Denim Demon Sarves: Set to be a classic?





Denim Demon have created a limited edition unsanforised model for this years Spring and Summer. Limited to just 200 pairs and packaged in a numbered raw cotton bag. Already a much wanted and hyped denim, superdenim has around 25 pairs and comes with a free Denim Demon tee shirt. The denim is 15.5oz and features a triple coloured selvedge; white, blue and green. The significance of the selvedge marks the Sami heritage of Denim Demon founders and brothers Oskar and Anton Olsson. The Sami people are found in the Jamtland province of Sweden. The green stands for the lush green grass, the white for the snow covered mountains and the blue for the blue skies. The Sarves also features a button engraved with Reindeer antlers together with a Sami inspired leather patch with the text "with inspiration from our heritage". The fit is inspired by the vintage 501 models such as the 1944 or 1947 edition.

If you want to know more about the jamtland area of Sweden, check this out

Thursday, 20 March 2008

Faux Food Kyoto Style


One of the perks of the job is visiting japan twice a year to catch up with the brands, see new collections and enjoy the culture shock that only japan can give to you. Im a huge fan of Japanese food and culture. I find the use of "faux food" in restaurant windows incredible marketing that can only work in Japan. I have always been advised to steer clear of places that have to show you a mock up of their offerings to entice you into the place, only to be shocked at how unlike that image it really looks. You know who you are Ronald McDonald. Anyway, on a recent trip to Kyoto I found this astonishing display which did tempt me inside. I wasn't dissapointed.

Wednesday, 19 March 2008

Lightning Denim Indigo Master

Lightning Magazine have released the most comprehensive Japanese denim journal to date. A 300 page extravaganza of denim brands, showcasing the products before and after some serious wear. A must for any indigo fan. Gotta have it

Kato Twice Harvested Pot Fermented Indigo


Kato don't do things by halves. Here is a little information about the Kato denim.

The Cotton: From the cotton fields of Zimbabwe high up at altitude, so high in fact that cretinous insects cannot survive long enough to damage the yield. This removes the need for any pesticides, resulting in an entirely organic cotton.

The Indigo: The tips of the indigo flower are harvested in May and then allowed to grow back before being harvested again in September. These are then mashed together in a ceramic pot and laid to rest, buried in the indigo fields for up to 25 years to ferment. The result is an intense indigo dye that will then be used to provide kato with the exact colour they require for their denim.

The Wash: High up in the hills above Kyoto lies a wash house supplied with natural spring water. It is this pure water that is used to give the raw denim its one wash before the products are sold. By using the natural spring water it safeguards the unique character of the organic cotton and natural indigo.
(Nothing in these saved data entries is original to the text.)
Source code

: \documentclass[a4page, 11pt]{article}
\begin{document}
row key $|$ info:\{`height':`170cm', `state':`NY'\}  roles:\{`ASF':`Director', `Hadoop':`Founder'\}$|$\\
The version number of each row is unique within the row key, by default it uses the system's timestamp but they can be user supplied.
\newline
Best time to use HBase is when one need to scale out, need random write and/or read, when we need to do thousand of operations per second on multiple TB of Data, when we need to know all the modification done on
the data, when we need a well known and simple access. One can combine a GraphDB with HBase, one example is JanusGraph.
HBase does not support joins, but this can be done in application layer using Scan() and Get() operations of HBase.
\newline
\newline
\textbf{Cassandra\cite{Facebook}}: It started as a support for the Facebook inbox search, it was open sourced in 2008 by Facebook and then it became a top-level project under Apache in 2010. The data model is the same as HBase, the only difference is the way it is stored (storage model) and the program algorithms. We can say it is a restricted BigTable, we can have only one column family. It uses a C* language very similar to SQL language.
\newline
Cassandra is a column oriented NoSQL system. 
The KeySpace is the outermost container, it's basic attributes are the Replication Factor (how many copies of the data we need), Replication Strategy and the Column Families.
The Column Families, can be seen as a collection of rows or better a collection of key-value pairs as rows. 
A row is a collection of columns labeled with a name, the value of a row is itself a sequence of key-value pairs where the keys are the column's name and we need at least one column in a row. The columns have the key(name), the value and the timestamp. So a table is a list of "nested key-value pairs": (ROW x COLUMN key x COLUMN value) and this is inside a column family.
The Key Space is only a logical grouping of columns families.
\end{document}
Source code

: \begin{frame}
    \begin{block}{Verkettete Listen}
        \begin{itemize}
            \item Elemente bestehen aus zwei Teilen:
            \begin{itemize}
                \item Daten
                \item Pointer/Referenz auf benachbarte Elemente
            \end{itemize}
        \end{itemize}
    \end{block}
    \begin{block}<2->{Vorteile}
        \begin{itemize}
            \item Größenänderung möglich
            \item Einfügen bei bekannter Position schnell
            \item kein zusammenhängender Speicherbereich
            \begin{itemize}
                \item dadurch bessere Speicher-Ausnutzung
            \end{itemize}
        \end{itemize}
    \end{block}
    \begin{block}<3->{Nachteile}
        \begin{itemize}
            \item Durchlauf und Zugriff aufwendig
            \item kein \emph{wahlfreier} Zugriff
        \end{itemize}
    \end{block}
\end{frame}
This kind of commitment to quality is rarely seen in a society driven by quantity over quality. I want some

Free Tee with Denim Demon


The generous folks at superdenim are offering a free denim demon t-shirt with every pair of dd jeans bought. Denim Demon jeans are touted as being the next big thang in denim from Sweden, the home of nudie, pace, cheap monday etc etc The tee's are designed by Oskar and Anton themselves in old town Stockholme. No where else can you find this sort of gesture. I want one

Indigo Sweats by Studio D'Artisan


Studio D'Artisan could never be accused of sitting on their laurels. Not only were they the original architect of the Japanese denim scene but they have held their place as one of the highest regarded brands in Japan. This season see's a sweat made from loopwheeled cotton and dyed with natural indigo, producing a fantastic inky blue colour that will fade with wear, much like your blessed jeans do. Think elbows and cuffs. For the record, loop wheeling is a traditional completely slow, inefficient method of knitting cotton into a beautiful, soft, tough fabric. It is only available in Japan now, as most manufacturers have moved to faster, efficient methods but lower quality. By supporting the producers of this beautiful fabric we can keep the tradition alive and enjoy wearing true artisan quality clothing. I want one

Welcome Bienvenue Willkommen Benvenuto Välkommen Welkom Irashaimasu

.... to the superdenim blog. Superdenim launched in February 2008. Essentially we are a web store focussed on fine denim with a story to tell. Whilst our main emphasis is Japanese brands we are equally impressed by specialist producers in Europe, for example, Denim Demon.

We have launched with three fantastic denim brands; Studio D'Artisan, Kato and Demon. The offering is set to grow as we find more brands to work with. We also sell Lightning Magazine, the leading denim and Americana lifestyle magazine from Japan. No other journal provides the commentary on the Japanese denim scene like they do. As far as I am aware, we are the only European stockist.

2008 will see the introduction of added value services, in particular complimentary chainstitching for superdenim customers. We are currently negotiating over a vintage Union Special machine, so watch this space.